While the non-transitory computer-readable medium 732 is shown in an exemplary embodiment to be a single medium, the term “computer-readable medium” should be taken to include a single medium or multiple media (e.g., a centralized or distributed database, and/or associated caches and servers) that store the one or more sets of instructions. The term “computer-readable medium” shall also be taken to include any medium that is capable of storing, encoding, or carrying a set of instructions for execution by the processing device and that cause the processing device to perform any one or more of the methodologies of the embodiments disclosed herein. The term “computer-readable medium” shall accordingly be taken to include, but not be limited to, solid-state memories, optical medium, and magnetic medium.
The embodiments disclosed herein include various steps. The steps of the embodiments disclosed herein may be formed by hardware components or may be embodied in machine-executable instructions, which may be used to cause a general-purpose or special-purpose processor programmed with the instructions to perform the steps. Alternatively, the steps may be performed by a combination of hardware and software.
The embodiments disclosed herein may be provided as a computer program product, or software, that may include a machine-readable medium (or computer-readable medium) having stored thereon instructions, which may be used to program a computer system (or other electronic devices) to perform a process according to the embodiments disclosed herein. A machine-readable medium includes any mechanism for storing or transmitting information in a form readable by a machine (e.g., a computer). For example, a machine-readable medium includes: a machine-readable storage medium (e.g., ROM, random access memory (RAM), a magnetic disk storage medium, an optical storage medium, flash memory devices, etc.) and the like.
Unless specifically stated otherwise and as apparent from the previous discussion, it is appreciated that throughout the description, discussions utilizing terms such as “processing,” “computing,” “determining,” “displaying,” or the like, refer to the action and processes of a computer system, or similar electronic computing device, that manipulates and transforms data and memories represented as physical (electronic) quantities within the computer system's registers into other data similarly represented as physical quantities within the computer system memories, registers, or other such information storage, transmission, or display devices.
The algorithms and displays presented herein are not inherently related to any particular computer or other apparatus. Various systems may be used with programs in accordance with the teachings herein, or it may prove convenient to construct more specialized apparatuses to perform the required method steps. The required structure for a variety of these systems will appear from the description above. In addition, the embodiments described herein are not described with reference to any particular programming language.
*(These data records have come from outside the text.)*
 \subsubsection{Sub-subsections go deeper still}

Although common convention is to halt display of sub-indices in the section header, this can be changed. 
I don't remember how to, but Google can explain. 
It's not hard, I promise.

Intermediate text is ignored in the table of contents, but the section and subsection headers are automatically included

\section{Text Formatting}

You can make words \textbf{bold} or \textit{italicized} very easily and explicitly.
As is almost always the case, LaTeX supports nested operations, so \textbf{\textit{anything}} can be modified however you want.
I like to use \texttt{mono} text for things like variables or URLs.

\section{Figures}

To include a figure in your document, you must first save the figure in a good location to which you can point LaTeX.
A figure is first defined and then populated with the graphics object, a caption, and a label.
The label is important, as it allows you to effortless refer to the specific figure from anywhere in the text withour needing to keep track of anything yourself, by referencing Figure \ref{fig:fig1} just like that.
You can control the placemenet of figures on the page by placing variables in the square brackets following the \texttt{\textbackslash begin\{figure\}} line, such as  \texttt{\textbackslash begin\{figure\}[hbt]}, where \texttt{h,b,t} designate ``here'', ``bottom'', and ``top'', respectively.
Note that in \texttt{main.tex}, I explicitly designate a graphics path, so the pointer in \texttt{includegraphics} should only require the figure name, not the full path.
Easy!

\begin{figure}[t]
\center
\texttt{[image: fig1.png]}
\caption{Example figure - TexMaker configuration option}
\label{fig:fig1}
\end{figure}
It will be appreciated that a variety of programming languages may be used to implement the teachings of the embodiments as described herein.
Those of skill in the art will further appreciate that the various illustrative logical blocks, modules, circuits, and algorithms described in connection with the embodiments disclosed herein may be implemented as electronic hardware, instructions stored in memory or in another computer-readable medium, and executed by a processor or other processing device, or combinations of both. The components of the processors and systems described herein may be employed in any circuit, hardware component, integrated circuit (IC), or IC chip, as examples. Memory disclosed herein may be any type and size of memory and may be configured to store any type of information desired. To clearly illustrate this interchangeability, various illustrative components, blocks, modules, circuits, and steps have been described above generally in terms of their functionality. How such functionality is implemented depends on the particular application, design choices, and/or design constraints imposed on the overall system. Skilled artisans may implement the described functionality in varying ways for each particular application, but such implementation decisions should not be interpreted as causing a departure from the scope of the present embodiments.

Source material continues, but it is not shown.